Gay men will be able to donate blood in Switzerland in the future if the recommendations of the Swiss Red Cross blood service, Swiss Transfusion SRC, are followed. But initially the donors would be required to confirm they have not had sex with other men at any time in the past year.
Swiss Transfusion SRC plans to submit the request for a change to Swissmedic, the federal authority responsible for approving medicines and medical devices, it said at a press conference on Monday. If the proposed change is accepted, it will go into effect in 2018 at the earliest.

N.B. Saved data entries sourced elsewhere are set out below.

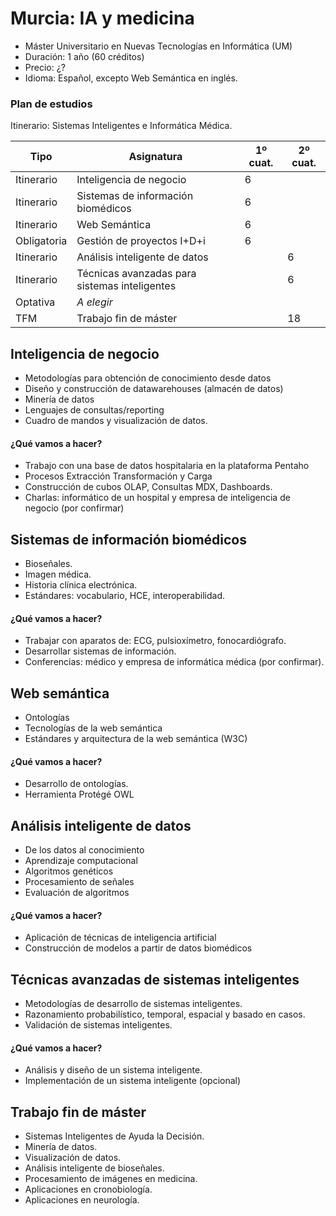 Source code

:# Murcia: IA y medicina

* Máster Universitario en Nuevas Tecnologías en Informática (UM)
* Duración: 1 año (60 créditos)
* Precio: ¿?
* Idioma: Español, excepto Web Semántica en inglés.

### Plan de estudios

Itinerario: Sistemas Inteligentes e Informática Médica.

Tipo | Asignatura | 1º cuat. | 2º cuat.
-- | --| -- | --
Itinerario | Inteligencia de negocio | 6 |
Itinerario | Sistemas de información biomédicos | 6 |
Itinerario | Web Semántica | 6 |
Obligatoria | Gestión de proyectos I+D+i | 6 |
Itinerario | Análisis inteligente de datos | | 6
Itinerario | Técnicas avanzadas para sistemas inteligentes | | 6
Optativa | *A elegir* |  |
TFM | Trabajo fin de máster | | 18


## Inteligencia de negocio
* Metodologías para obtención de conocimiento desde datos
* Diseño y construcción de datawarehouses  (almacén de datos)
* Minería de datos
* Lenguajes de consultas/reporting
* Cuadro de mandos y visualización de datos.
#### ¿Qué vamos a hacer?
* Trabajo con una base de datos hospitalaria en la plataforma Pentaho
* Procesos Extracción Transformación y Carga
* Construcción de cubos OLAP, Consultas MDX, Dashboards.
* Charlas: informático de un hospital y empresa de inteligencia de negocio  (por
confirmar)


## Sistemas de información biomédicos
* Bioseñales.
* Imagen médica.
* Historia clínica electrónica.
* Estándares: vocabulario, HCE, interoperabilidad.
#### ¿Qué vamos a hacer?
* Trabajar con aparatos de: ECG, pulsioxímetro, fonocardiógrafo.
* Desarrollar sistemas de información. 
* Conferencias: médico y empresa de informática médica (por confirmar).


## Web semántica
* Ontologías
* Tecnologías de la web semántica
* Estándares y arquitectura de la web semántica (W3C)
#### ¿Qué vamos a hacer?
* Desarrollo de ontologías.
* Herramienta Protégé OWL


## Análisis inteligente de datos
* De los datos al conocimiento
* Aprendizaje computacional
* Algoritmos genéticos
* Procesamiento de señales
* Evaluación de algoritmos
#### ¿Qué vamos a hacer?
* Aplicación de técnicas de inteligencia artificial
* Construcción de modelos a partir de datos biomédicos


## Técnicas avanzadas de sistemas inteligentes
* Metodologías de desarrollo de sistemas inteligentes.
* Razonamiento probabilístico, temporal, espacial y basado en casos.
* Validación de sistemas inteligentes.
#### ¿Qué vamos a hacer?
* Análisis y diseño de un sistema inteligente.
* Implementación de un sistema inteligente (opcional)


## Trabajo fin de máster
* Sistemas Inteligentes de Ayuda la Decisión.
* Minería de datos.
* Visualización de datos.
* Análisis inteligente de bioseñales.
* Procesamiento de imágenes en medicina.
* Aplicaciones en cronobiología.
* Aplicaciones en neurología.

Blanket, definitive exclusion of homosexuals as blood donors is counterproductive, according to Swiss Transfusion SRC. It is more likely to cause gay donors to be less than candid in answering the screening questions, said Rudolf Schwabe, director of Swiss Transfusion SRC, in an interview with Swiss public television, SRF.
Gay men have been banned from donating blood in Switzerland since 1985, as a result of the worldwide AIDS crisis. The prevalence of HIV is around 10% in gay men, compared to 0.3% in heterosexuals.

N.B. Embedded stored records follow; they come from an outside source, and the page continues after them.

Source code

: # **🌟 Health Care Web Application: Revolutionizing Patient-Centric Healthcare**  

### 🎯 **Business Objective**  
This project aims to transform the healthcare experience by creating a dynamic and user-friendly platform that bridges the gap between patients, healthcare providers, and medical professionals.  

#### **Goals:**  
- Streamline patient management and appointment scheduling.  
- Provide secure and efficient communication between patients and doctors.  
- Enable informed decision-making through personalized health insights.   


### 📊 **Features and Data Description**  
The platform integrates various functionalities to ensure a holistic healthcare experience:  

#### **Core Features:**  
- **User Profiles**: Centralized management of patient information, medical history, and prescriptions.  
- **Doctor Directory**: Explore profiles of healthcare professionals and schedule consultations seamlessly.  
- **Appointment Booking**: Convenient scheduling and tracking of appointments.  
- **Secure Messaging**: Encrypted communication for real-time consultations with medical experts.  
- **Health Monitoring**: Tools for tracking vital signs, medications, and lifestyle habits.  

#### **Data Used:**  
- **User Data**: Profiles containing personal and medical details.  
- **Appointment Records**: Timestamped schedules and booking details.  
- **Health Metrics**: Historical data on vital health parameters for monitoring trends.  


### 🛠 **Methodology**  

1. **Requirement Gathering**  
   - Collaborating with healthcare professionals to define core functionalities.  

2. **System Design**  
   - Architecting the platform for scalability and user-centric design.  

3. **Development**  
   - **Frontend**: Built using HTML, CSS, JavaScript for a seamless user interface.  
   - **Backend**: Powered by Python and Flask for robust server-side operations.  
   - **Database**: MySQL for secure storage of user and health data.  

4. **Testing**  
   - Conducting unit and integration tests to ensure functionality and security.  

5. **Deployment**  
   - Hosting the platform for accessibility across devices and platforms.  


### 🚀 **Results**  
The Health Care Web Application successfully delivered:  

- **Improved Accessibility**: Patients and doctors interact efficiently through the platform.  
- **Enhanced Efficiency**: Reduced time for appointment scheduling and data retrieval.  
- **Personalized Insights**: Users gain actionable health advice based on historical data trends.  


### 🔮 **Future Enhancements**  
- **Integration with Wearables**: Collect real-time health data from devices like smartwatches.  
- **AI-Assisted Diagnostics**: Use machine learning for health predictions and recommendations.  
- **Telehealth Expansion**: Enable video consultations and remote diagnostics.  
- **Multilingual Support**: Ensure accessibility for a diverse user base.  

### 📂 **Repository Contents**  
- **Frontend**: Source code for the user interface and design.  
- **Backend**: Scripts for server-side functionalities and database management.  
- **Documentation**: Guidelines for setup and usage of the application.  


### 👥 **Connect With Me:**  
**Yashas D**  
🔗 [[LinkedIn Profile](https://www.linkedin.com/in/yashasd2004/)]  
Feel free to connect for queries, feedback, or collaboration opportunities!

Although blood is tested for diseases following donation, it is possible for a donor to have an infection in a very early stage which is not yet recognized, causing a false negative test. For the HIV virus the diagnostic window is seven days, for Hepatitis C it is around five days, and for Hepatitis B it is 20 days.

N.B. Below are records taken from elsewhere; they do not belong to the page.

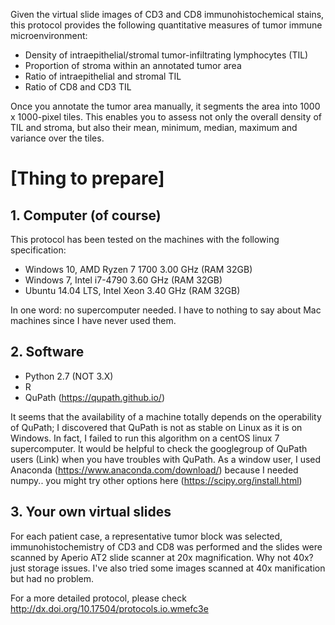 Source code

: Given the virtual slide images of CD3 and CD8 immunohistochemical stains, this protocol provides the following quantitative measures of tumor immune microenvironment:

- Density of intraepithelial/stromal tumor-infiltrating lymphocytes (TIL)
- Proportion of stroma within an annotated tumor area
- Ratio of intraepithelial and stromal TIL 
- Ratio of CD8 and CD3 TIL 

Once you annotate the tumor area manually, it segments the area into 1000 x 1000-pixel tiles. This enables you to assess not only the overall density of TIL and stroma, but also their mean, minimum, median, maximum and variance over the tiles. 


# [Thing to prepare]
## 1. Computer (of course)
 This protocol has been tested on the machines with the following specification: 
- Windows 10, AMD Ryzen 7 1700 3.00 GHz (RAM 32GB)
- Windows 7, Intel i7-4790 3.60 GHz (RAM 32GB)
- Ubuntu 14.04 LTS, Intel Xeon 3.40 GHz (RAM 32GB) 

In one word: no supercomputer needed. I have to nothing to say about Mac machines since I have never used them. 


## 2. Software 
- Python 2.7 (NOT 3.X) 
- R 
- QuPath (https://qupath.github.io/)

 It seems that the availability of a machine totally depends on the operability of QuPath; I discovered that QuPath is not as stable on Linux as it is on Windows. In fact, I failed to run this algorithm on a centOS linux 7 supercomputer. It would be helpful to check the googlegroup of QuPath users (Link) when you have troubles with QuPath. 
 As a window user, I used Anaconda (https://www.anaconda.com/download/) because I needed numpy.. you might try other options here (https://scipy.org/install.html) 


## 3. Your own virtual slides 
 For each patient case, a representative tumor block was selected, immunohistochemistry of CD3 and CD8 was performed and the slides were scanned by Aperio AT2 slide scanner at 20x magnification. Why not 40x? just storage issues. I've also tried some images scanned at 40x manification but had no problem. 
 
 
For a more detailed protocol, please check http://dx.doi.org/10.17504/protocols.io.wmefc3e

Currently, gay men are excluded from donating blood in Switzerland if they have had sex with another man at least once since 1977. Gay rights groups like Switzerland’s Pink Cross consider this rule discriminatory.
Last autumn, in response to an inquiry by a member of the centre-right Radical Party, the Swiss cabinet said that “all efforts must be made so that risk behaviour, and not sexual orientation, becomes the grounds for exclusion”. Pink Cross and Swiss Transfusion SRC are both in favour of this approach.